### Work request
Give the total number of lines in the data below that include "Progress", and nothing else.

### Data

☆ ☆ ☆ ☆ ☆ ☆ ☆

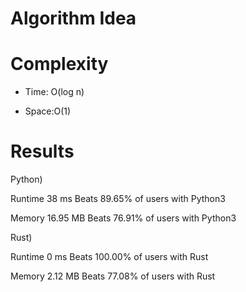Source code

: # Algorithm Idea


# Complexity

- Time: O(log n)

- Space:O(1)

# Results

Python)

Runtime
38
ms
Beats
89.65%
of users with Python3

Memory
16.95
MB
Beats
76.91%
of users with Python3

Rust)

Runtime
0
ms
Beats
100.00%
of users with Rust

Memory
2.12
MB
Beats
77.08%
of users with Rust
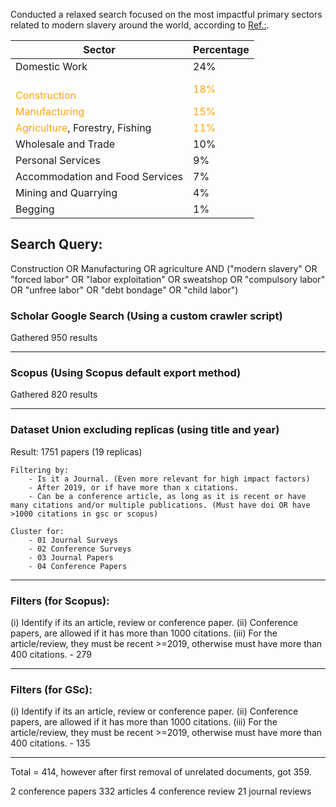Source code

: 
Conducted a relaxed search focused on the most impactful primary sectors related to modern slavery around the world, according to [Ref.:](obsidian://open?vault=UFRGS-Vault&file=Research%2FPapers%2F06.%20Gathering%20sector%20related%20papers%2FGlobal-Slavery-Index-2018.pdf).

| Sector                                                            | Percentage                             |
| ----------------------------------------------------------------- | -------------------------------------- |
| Domestic Work                                                     | 24%                                    |
| <span style="color:#FFA500"><br>Construction</span>               | <span style="color:#FFA500">18%</span> |
| <span style="color:#FFA500">Manufacturing</span>                  | <span style="color:#FFA500">15%</span> |
| <span style="color:#FFA500">Agriculture</span>, Forestry, Fishing | <span style="color:#FFA500">11%</span> |
| Wholesale and Trade                                               | 10%                                    |
| Personal Services                                                 | 9%                                     |
| Accommodation and Food Services                                   | 7%                                     |
| Mining and Quarrying                                              | 4%                                     |
| Begging                                                           | 1%                                     |
## Search Query:

Construction OR Manufacturing OR agriculture AND ("modern slavery" OR "forced labor" OR "labor exploitation" OR sweatshop OR "compulsory labor" OR "unfree labor" OR "debt bondage" OR "child labor")

### Scholar Google Search (Using a custom crawler script)
Gathered 950 results

---
### Scopus (Using Scopus default export method)
Gathered 820 results


___

### Dataset Union excluding replicas (using title and year)
Result: 1751 papers (19 replicas)

	Filtering by: 
		- Is it a Journal. (Even more relevant for high impact factors)
		- After 2019, or if have more than x citations.
		- Can be a conference article, as long as it is recent or have many citations and/or multiple publications. (Must have doi OR have >1000 citations in gsc or scopus)

	Cluster for:
		- 01 Journal Surveys
		- 02 Conference Surveys
		- 03 Journal Papers
		- 04 Conference Papers

---
### Filters (for Scopus):

(i) Identify if its an article, review or conference paper.
(ii) Conference papers, are allowed if it has more than 1000 citations.
(iii) For the article/review, they must be recent >=2019, otherwise must have more than 400 citations.
	- 279

---
### Filters (for GSc):

(i) Identify if its an article, review or conference paper.
(ii) Conference papers, are allowed if it has more than 1000 citations.
(iii) For the article/review, they must be recent >=2019, otherwise must have more than 400 citations.
	- 135

---
Total = 414, however after first removal of unrelated documents, got 359.

2 conference papers
332 articles
4 conference review
21 journal reviews



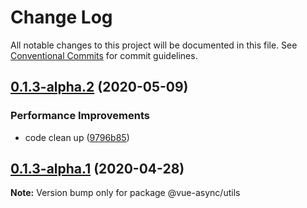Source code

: # Change Log

All notable changes to this project will be documented in this file.
See [Conventional Commits](https://conventionalcommits.org) for commit guidelines.

## [0.1.3-alpha.2](https://github.com/aceHubert/vue-async/compare/@vue-async/utils@0.1.3-alpha.1...@vue-async/utils@0.1.3-alpha.2) (2020-05-09)


### Performance Improvements

* code clean up ([9796b85](https://github.com/aceHubert/vue-async/commit/9796b85a6e6f7d19e05322e66c63314630704074))





## [0.1.3-alpha.1](https://github.com/aceHubert/vue-async/compare/@vue-async/utils@0.1.3-alpha.0...@vue-async/utils@0.1.3-alpha.1) (2020-04-28)

**Note:** Version bump only for package @vue-async/utils
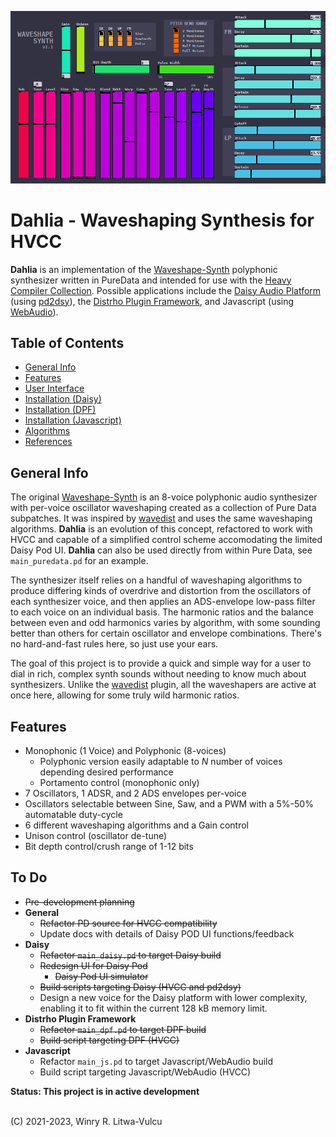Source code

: ![User Interface](docs/img/controls-modern.png)

# Dahlia - Waveshaping Synthesis for HVCC

**Dahlia** is an implementation of the [Waveshape-Synth](https://github.com/vulcu/waveshape-synth) polyphonic synthesizer written in PureData and intended for use with the [Heavy Compiler Collection](https://github.com/Wasted-Audio/hvcc). Possible applications include the [Daisy Audio Platform](https://www.electro-smith.com/daisy) (using [pd2dsy](https://github.com/electro-smith/pd2dsy)), the [Distrho Plugin Framework](https://github.com/DISTRHO/DPF), and Javascript (using [WebAudio](https://developer.mozilla.org/en-US/docs/Web/API/Web_Audio_API)).

## Table of Contents

* [General Info](#general-info)
* [Features](#features)
* [User Interface](/docs/01.ui-configurations.md#dahlia-user-interface-configurations)
* [Installation (Daisy)](/docs/02.1.setup.daisy.md#installation--setup-daisy)
* [Installation (DPF)](/docs/02.2.setup.dpf.md#installation--setup-distrho-plugin-framework)
* [Installation (Javascript)](/docs/02.3.setup.javascript.md#installation--setup-distrho-plugin-framework)
* [Algorithms](/docs/03.algorithms.md)
* [References](/docs/04.references.md)

## General Info

The original [Waveshape-Synth](https://github.com/vulcu/waveshape-synth) is an 8-voice polyphonic audio synthesizer with per-voice oscillator waveshaping created as a collection of Pure Data subpatches. It was inspired by [wavedist](https://github.com/vulcu/wavedist) and uses the same waveshaping algorithms. **Dahlia** is an evolution of this concept, refactored to work with HVCC and capable of a simplified control scheme accomodating the limited Daisy Pod UI. **Dahlia** can also be used directly from within Pure Data, see `main_puredata.pd` for an example.

The synthesizer itself relies on a handful of waveshaping algorithms to produce differing kinds of overdrive and distortion from the oscillators of each synthesizer voice, and then applies an ADS-envelope low-pass filter to each voice on an individual basis. The harmonic ratios and the balance between even and odd harmonics varies by algorithm, with some sounding better than others for certain oscillator and envelope combinations. There's no hard-and-fast rules here, so just use your ears.

The goal of this project is to provide a quick and simple way for a user to dial in rich, complex synth sounds without needing to know much about synthesizers. Unlike the [wavedist](https://github.com/vulcu/wavedist) plugin, all the waveshapers are active at once here, allowing for some truly wild harmonic ratios.

## Features

* Monophonic (1 Voice) and Polyphonic (8-voices)
  * Polyphonic version easily adaptable to _N_ number of voices depending desired performance
  * Portamento control (monophonic only)
* 7 Oscillators, 1 ADSR, and 2 ADS envelopes per-voice
* Oscillators selectable between Sine, Saw, and a PWM with a 5%-50% automatable duty-cycle
* 6 different waveshaping algorithms and a Gain control
* Unison control (oscillator de-tune)
* Bit depth control/crush range of 1-12 bits

## To Do

* ~~Pre-development planning~~
* **General**
  * ~~Refactor PD source for HVCC compatibility~~
  * Update docs with details of Daisy POD UI functions/feedback
* **Daisy**
  * ~~Refactor `main_daisy.pd` to target Daisy build~~
  * ~~Redesign UI for Daisy Pod~~
    * ~~Daisy Pod UI simulator~~
  * ~~Build scripts targeting Daisy (HVCC and pd2dsy)~~
  * Design a new voice for the Daisy platform with lower complexity, enabling it to fit within the current 128 kB memory limit.
* **Distrho Plugin Framework**
  * ~~Refactor `main_dpf.pd` to target DPF build~~
  * ~~Build script targeting DPF (HVCC)~~
* **Javascript**
  * Refactor `main_js.pd` to target Javascript/WebAudio build
  * Build script targeting Javascript/WebAudio (HVCC)

**Status: This project is in active development**

<br>
(C) 2021-2023, Winry R. Litwa-Vulcu
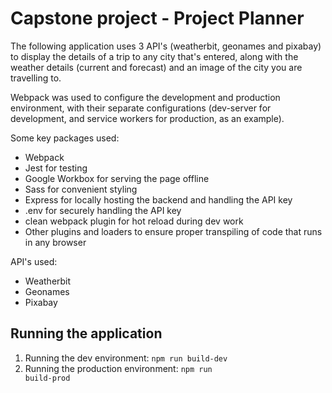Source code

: # Capstone project - Project Planner

The following application uses 3 API's (weatherbit, geonames and pixabay) to display the details of a trip to any city that's entered, along with the weather details (current and forecast) and an image of the city you are travelling to. 

Webpack was used to configure the development and production environment, with their separate configurations (dev-server for development, and service workers for production, as an example).


Some key packages used:
- Webpack
- Jest for testing
- Google Workbox for serving the page offline 
- Sass for convenient styling
- Express for locally hosting the backend and handling the API key
- .env for securely handling the API key 
- clean webpack plugin for hot reload during dev work 
- Other plugins and loaders to ensure proper transpiling of code that runs in any browser

API's used:
- Weatherbit
- Geonames
- Pixabay

## Running the application
1. Running the dev environment:
<code>npm run build-dev</code>
2. Running the production environment:
<code>npm run build-prod</code>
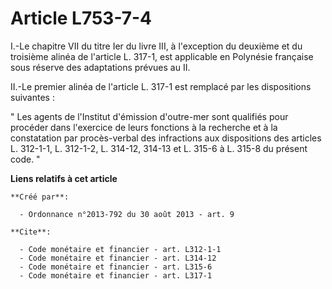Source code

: # Article L753-7-4

I.-Le chapitre VII du titre Ier du livre III, à l'exception du deuxième et du troisième alinéa de l'article L. 317-1, est
applicable en Polynésie française sous réserve des adaptations prévues au II. 

II.-Le premier alinéa de l'article L. 317-1 est remplacé par les dispositions suivantes : 

" Les agents de l'Institut d'émission d'outre-mer sont qualifiés pour procéder dans l'exercice de leurs fonctions à la
recherche et à la constatation par procès-verbal des infractions aux dispositions des articles L. 312-1-1, L. 312-1-2, L.
314-12, 314-13 et L. 315-6 à L. 315-8 du présent code. "

**Liens relatifs à cet article**

	**Créé par**:

	  - Ordonnance n°2013-792 du 30 août 2013 - art. 9

	**Cite**:

	  - Code monétaire et financier - art. L312-1-1
	  - Code monétaire et financier - art. L314-12
	  - Code monétaire et financier - art. L315-6
	  - Code monétaire et financier - art. L317-1
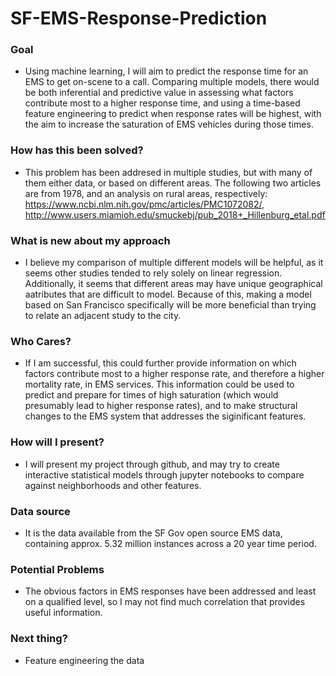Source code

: # SF-EMS-Response-Prediction

### Goal
- Using machine learning, I will aim to predict the response time for an EMS to get on-scene to a call. Comparing multiple models, there would be both inferential and predictive value in assessing what factors contribute most to a higher response time, and using a time-based feature engineering to predict when response rates will be highest, with the aim to increase the saturation of EMS vehicles during those times.

### How has this been solved?
- This problem has been addresed in multiple studies, but with many of them either data, or based on different areas. The following two articles are from 1978, and an analysis on rural areas, respectively: https://www.ncbi.nlm.nih.gov/pmc/articles/PMC1072082/, http://www.users.miamioh.edu/smuckebj/pub_2018+_Hillenburg_etal.pdf

### What is new about my approach
- I believe my comparison of multiple different models will be helpful, as it seems other studies tended to rely solely on linear regression. Additionally, it seems that different areas may have unique geographical aatributes that are difficult to model. Because of this, making a model based on San Francisco specifically will be more beneficial than trying to relate an adjacent study to the city.

### Who Cares?
- If I am successful, this could further provide information on which factors contribute most to a higher response rate, and therefore a higher mortality rate, in EMS services. This information could be used to predict and prepare for times of high saturation (which would presumably lead to higher response rates), and to make structural changes to the EMS system that addresses the siginificant features. 

### How will I present?
- I will present my project through github, and may try to create interactive statistical models through jupyter notebooks to compare against neighborhoods and other features.

### Data source
- It is the data available from the SF Gov open source EMS data, containing approx. 5.32 million instances across a 20 year time period. 

### Potential Problems
- The obvious factors in EMS responses have been addressed and least on a qualified level, so I may not find much correlation that provides useful information.

### Next thing?
- Feature engineering the data

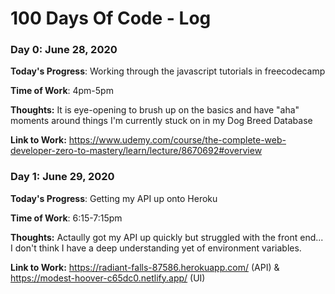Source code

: # 100 Days Of Code - Log

### Day 0: June 28, 2020


**Today's Progress**: Working through the javascript tutorials in freecodecamp

**Time of Work**: 4pm-5pm

**Thoughts:** It is eye-opening to brush up on the basics and have "aha" moments around things I'm currently stuck on in my Dog Breed Database

**Link to Work:** https://www.udemy.com/course/the-complete-web-developer-zero-to-mastery/learn/lecture/8670692#overview


### Day 1: June 29, 2020

**Today's Progress**: Getting my API up onto Heroku

**Time of Work**: 6:15-7:15pm

**Thoughts:** Actaully got my API up quickly but struggled with the front end... I don't think I have a deep understanding yet of environment variables.

**Link to Work:** https://radiant-falls-87586.herokuapp.com/ (API) & https://modest-hoover-c65dc0.netlify.app/ (UI)

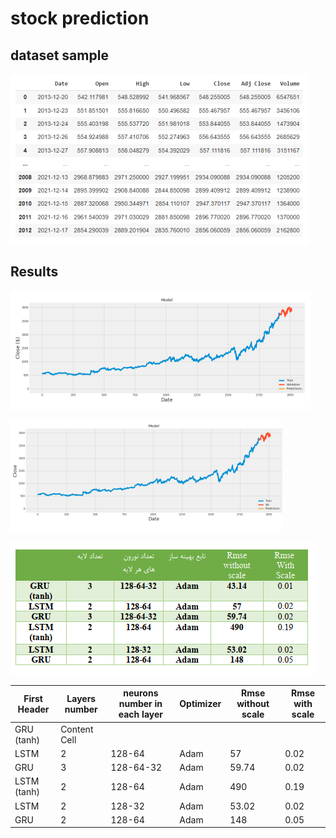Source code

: # stock prediction

## dataset sample

![alt text](https://github.com/smohammadi96/stock_prediction_lstm/blob/main/images/stock_dataset.PNG)



## Results

![alt text](https://github.com/smohammadi96/stock_prediction_lstm/blob/main/images/plot1.PNG)

![alt text](https://github.com/smohammadi96/stock_prediction_lstm/blob/main/images/plot2.PNG)

![alt text](https://github.com/smohammadi96/stock_prediction_lstm/blob/main/images/table.PNG)


| First Header  | Layers number | neurons number in each layer | Optimizer | Rmse without scale | Rmse with scale | 
| ------------- | ------------- | ------------- | ------------- | ------------- | ------------- | 
| GRU (tanh)  | Content Cell  |
| LSTM | 2 | 128-64 | Adam | 57 | 0.02 |
| GRU | 3 | 128-64-32 | Adam | 59.74 | 0.02 |
| LSTM (tanh) | 2 | 128-64 | Adam | 490 | 0.19 |
| LSTM | 2 | 128-32 | Adam | 53.02 | 0.02 |
| GRU | 2 | 128-64 | Adam | 148 | 0.05 |
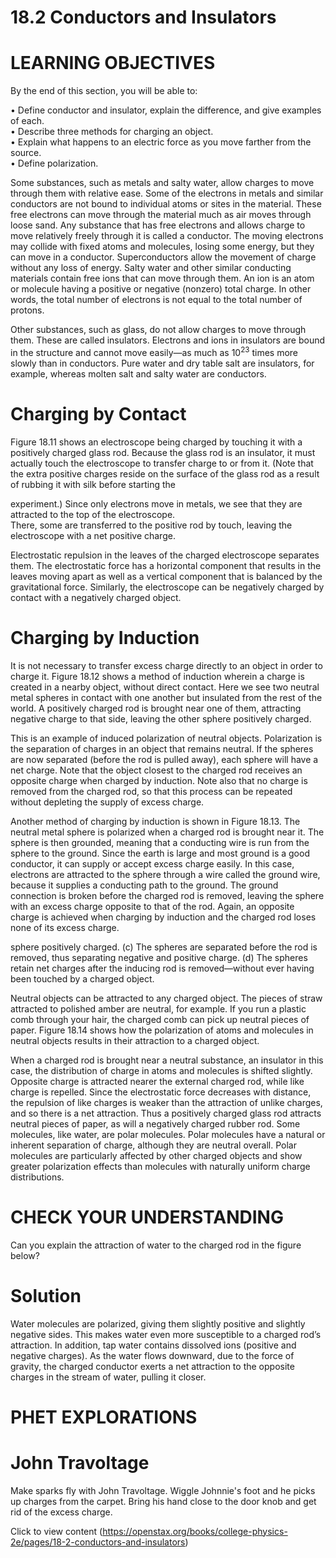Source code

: # 18.2 Conductors and Insulators

# LEARNING OBJECTIVES

By the end of this section, you will be able to:

• Define conductor and insulator, explain the difference, and give examples of each.   
• Describe three methods for charging an object.   
• Explain what happens to an electric force as you move farther from the source.   
• Define polarization.

Some substances, such as metals and salty water, allow charges to move through them with relative ease. Some of the electrons in metals and similar conductors are not bound to individual atoms or sites in the material. These free electrons can move through the material much as air moves through loose sand. Any substance that has free electrons and allows charge to move relatively freely through it is called a conductor. The moving electrons may collide with fixed atoms and molecules, losing some energy, but they can move in a conductor. Superconductors allow the movement of charge without any loss of energy. Salty water and other similar conducting materials contain free ions that can move through them. An ion is an atom or molecule having a positive or negative (nonzero) total charge. In other words, the total number of electrons is not equal to the total number of protons.

Other substances, such as glass, do not allow charges to move through them. These are called insulators. Electrons and ions in insulators are bound in the structure and cannot move easily—as much as $1 0 ^ { 2 3 }$ times more slowly than in conductors. Pure water and dry table salt are insulators, for example, whereas molten salt and salty water are conductors.

# Charging by Contact

Figure 18.11 shows an electroscope being charged by touching it with a positively charged glass rod. Because the glass rod is an insulator, it must actually touch the electroscope to transfer charge to or from it. (Note that the extra positive charges reside on the surface of the glass rod as a result of rubbing it with silk before starting the

experiment.) Since only electrons move in metals, we see that they are attracted to the top of the electroscope.   
There, some are transferred to the positive rod by touch, leaving the electroscope with a net positive charge.

Electrostatic repulsion in the leaves of the charged electroscope separates them. The electrostatic force has a horizontal component that results in the leaves moving apart as well as a vertical component that is balanced by the gravitational force. Similarly, the electroscope can be negatively charged by contact with a negatively charged object.

# Charging by Induction

It is not necessary to transfer excess charge directly to an object in order to charge it. Figure 18.12 shows a method of induction wherein a charge is created in a nearby object, without direct contact. Here we see two neutral metal spheres in contact with one another but insulated from the rest of the world. A positively charged rod is brought near one of them, attracting negative charge to that side, leaving the other sphere positively charged.

This is an example of induced polarization of neutral objects. Polarization is the separation of charges in an object that remains neutral. If the spheres are now separated (before the rod is pulled away), each sphere will have a net charge. Note that the object closest to the charged rod receives an opposite charge when charged by induction. Note also that no charge is removed from the charged rod, so that this process can be repeated without depleting the supply of excess charge.

Another method of charging by induction is shown in Figure 18.13. The neutral metal sphere is polarized when a charged rod is brought near it. The sphere is then grounded, meaning that a conducting wire is run from the sphere to the ground. Since the earth is large and most ground is a good conductor, it can supply or accept excess charge easily. In this case, electrons are attracted to the sphere through a wire called the ground wire, because it supplies a conducting path to the ground. The ground connection is broken before the charged rod is removed, leaving the sphere with an excess charge opposite to that of the rod. Again, an opposite charge is achieved when charging by induction and the charged rod loses none of its excess charge.

sphere positively charged. (c) The spheres are separated before the rod is removed, thus separating negative and positive charge. (d) The spheres retain net charges after the inducing rod is removed—without ever having been touched by a charged object.

Neutral objects can be attracted to any charged object. The pieces of straw attracted to polished amber are neutral, for example. If you run a plastic comb through your hair, the charged comb can pick up neutral pieces of paper. Figure 18.14 shows how the polarization of atoms and molecules in neutral objects results in their attraction to a charged object.

When a charged rod is brought near a neutral substance, an insulator in this case, the distribution of charge in atoms and molecules is shifted slightly. Opposite charge is attracted nearer the external charged rod, while like charge is repelled. Since the electrostatic force decreases with distance, the repulsion of like charges is weaker than the attraction of unlike charges, and so there is a net attraction. Thus a positively charged glass rod attracts neutral pieces of paper, as will a negatively charged rubber rod. Some molecules, like water, are polar molecules. Polar molecules have a natural or inherent separation of charge, although they are neutral overall. Polar molecules are particularly affected by other charged objects and show greater polarization effects than molecules with naturally uniform charge distributions.

# CHECK YOUR UNDERSTANDING

Can you explain the attraction of water to the charged rod in the figure below?

# Solution

Water molecules are polarized, giving them slightly positive and slightly negative sides. This makes water even more susceptible to a charged rod’s attraction. In addition, tap water contains dissolved ions (positive and negative charges). As the water flows downward, due to the force of gravity, the charged conductor exerts a net attraction to the opposite charges in the stream of water, pulling it closer.

# PHET EXPLORATIONS

# John Travoltage

Make sparks fly with John Travoltage. Wiggle Johnnie's foot and he picks up charges from the carpet. Bring his hand close to the door knob and get rid of the excess charge.

Click to view content (https://openstax.org/books/college-physics-2e/pages/18-2-conductors-and-insulators)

☆ ☆ ☆ ☆ ☆ ☆ ☆

### Output of the task
2